**PROBLEM STATEMENT:**
Look below. Copy each line that has "pandas" in it.

[Entries taken from a collection]
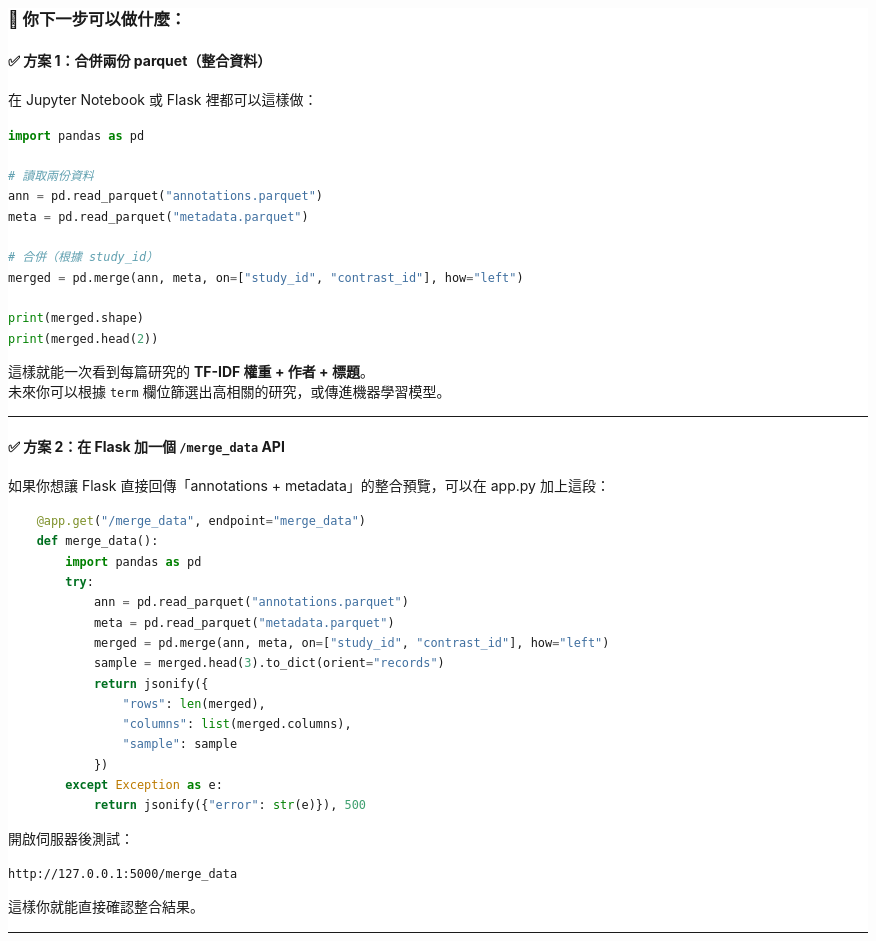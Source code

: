 
### 🚀 你下一步可以做什麼：

#### ✅ 方案 1：合併兩份 parquet（整合資料）
在 Jupyter Notebook 或 Flask 裡都可以這樣做：

```python
import pandas as pd

# 讀取兩份資料
ann = pd.read_parquet("annotations.parquet")
meta = pd.read_parquet("metadata.parquet")

# 合併（根據 study_id）
merged = pd.merge(ann, meta, on=["study_id", "contrast_id"], how="left")

print(merged.shape)
print(merged.head(2))
```

這樣就能一次看到每篇研究的 **TF-IDF 權重 + 作者 + 標題**。  
未來你可以根據 `term` 欄位篩選出高相關的研究，或傳進機器學習模型。

---

#### ✅ 方案 2：在 Flask 加一個 `/merge_data` API
如果你想讓 Flask 直接回傳「annotations + metadata」的整合預覽，可以在 app.py 加上這段：

```python
    @app.get("/merge_data", endpoint="merge_data")
    def merge_data():
        import pandas as pd
        try:
            ann = pd.read_parquet("annotations.parquet")
            meta = pd.read_parquet("metadata.parquet")
            merged = pd.merge(ann, meta, on=["study_id", "contrast_id"], how="left")
            sample = merged.head(3).to_dict(orient="records")
            return jsonify({
                "rows": len(merged),
                "columns": list(merged.columns),
                "sample": sample
            })
        except Exception as e:
            return jsonify({"error": str(e)}), 500
```

開啟伺服器後測試：
```
http://127.0.0.1:5000/merge_data
```

這樣你就能直接確認整合結果。

---
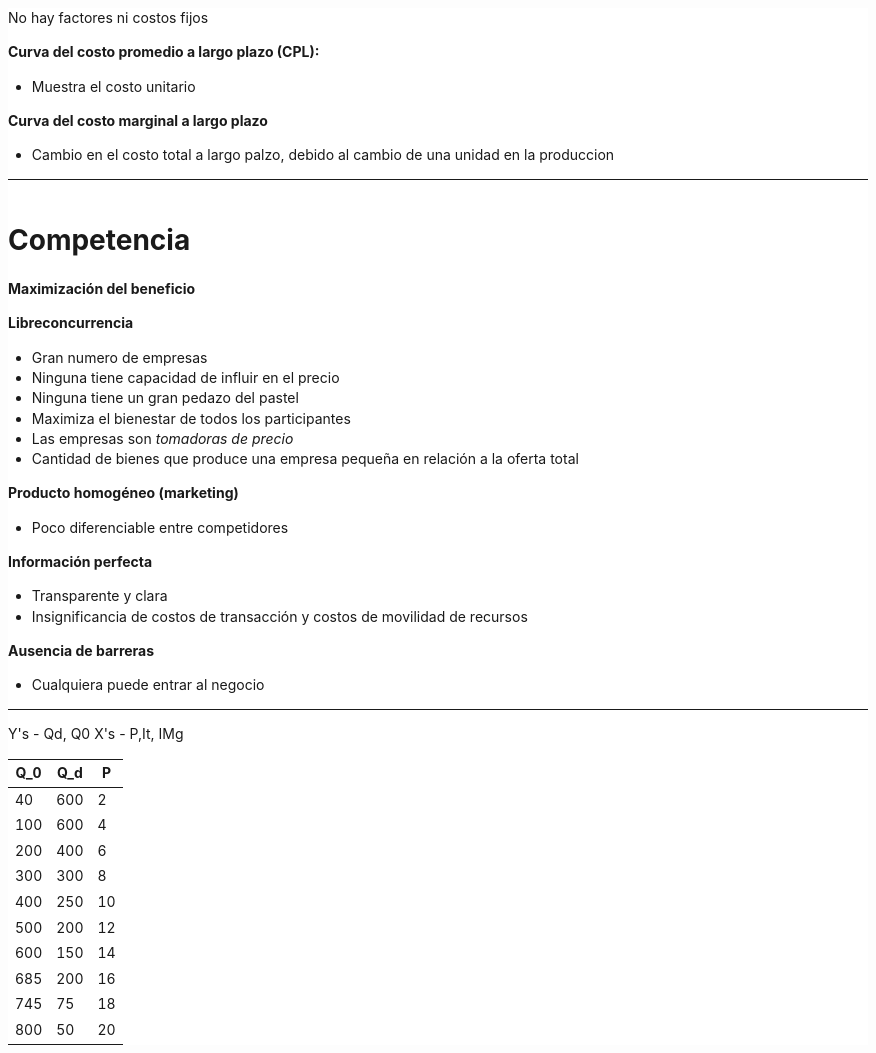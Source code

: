No hay factores ni costos fijos

**Curva del costo promedio a largo plazo (CPL):**
- Muestra el costo unitario

**Curva del costo marginal a largo plazo**
- Cambio en el costo total a largo palzo, debido al cambio de una unidad en la produccion

___
# Competencia
**Maximización del beneficio**

**Libreconcurrencia**
- Gran numero de empresas
- Ninguna tiene capacidad de influir en el precio
- Ninguna tiene un gran pedazo del pastel
- Maximiza el bienestar de todos los participantes
- Las empresas son *tomadoras de precio*
- Cantidad de bienes que produce una empresa pequeña en relación a la oferta total

**Producto homogéneo (marketing)**
- Poco diferenciable entre competidores

**Información perfecta**
- Transparente y clara
- Insignificancia de costos de transacción y costos de movilidad de recursos

**Ausencia de barreras**
- Cualquiera puede entrar al negocio

____
Y's - Qd, Q0
X's - P,It, IMg

| Q_0 | Q_d | P   |
| --- | --- | --- |
| 40  | 600 | 2   |
| 100 | 600 | 4   |
| 200 | 400 | 6   |
| 300 | 300 | 8   |
| 400 | 250 | 10  |
| 500 | 200 | 12  |
| 600 | 150 | 14  |
| 685 | 200 | 16  |
| 745 | 75  | 18  |
| 800 | 50  | 20  |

**ANSWER SECTION:**
import pandas as pd
        import pandas as pd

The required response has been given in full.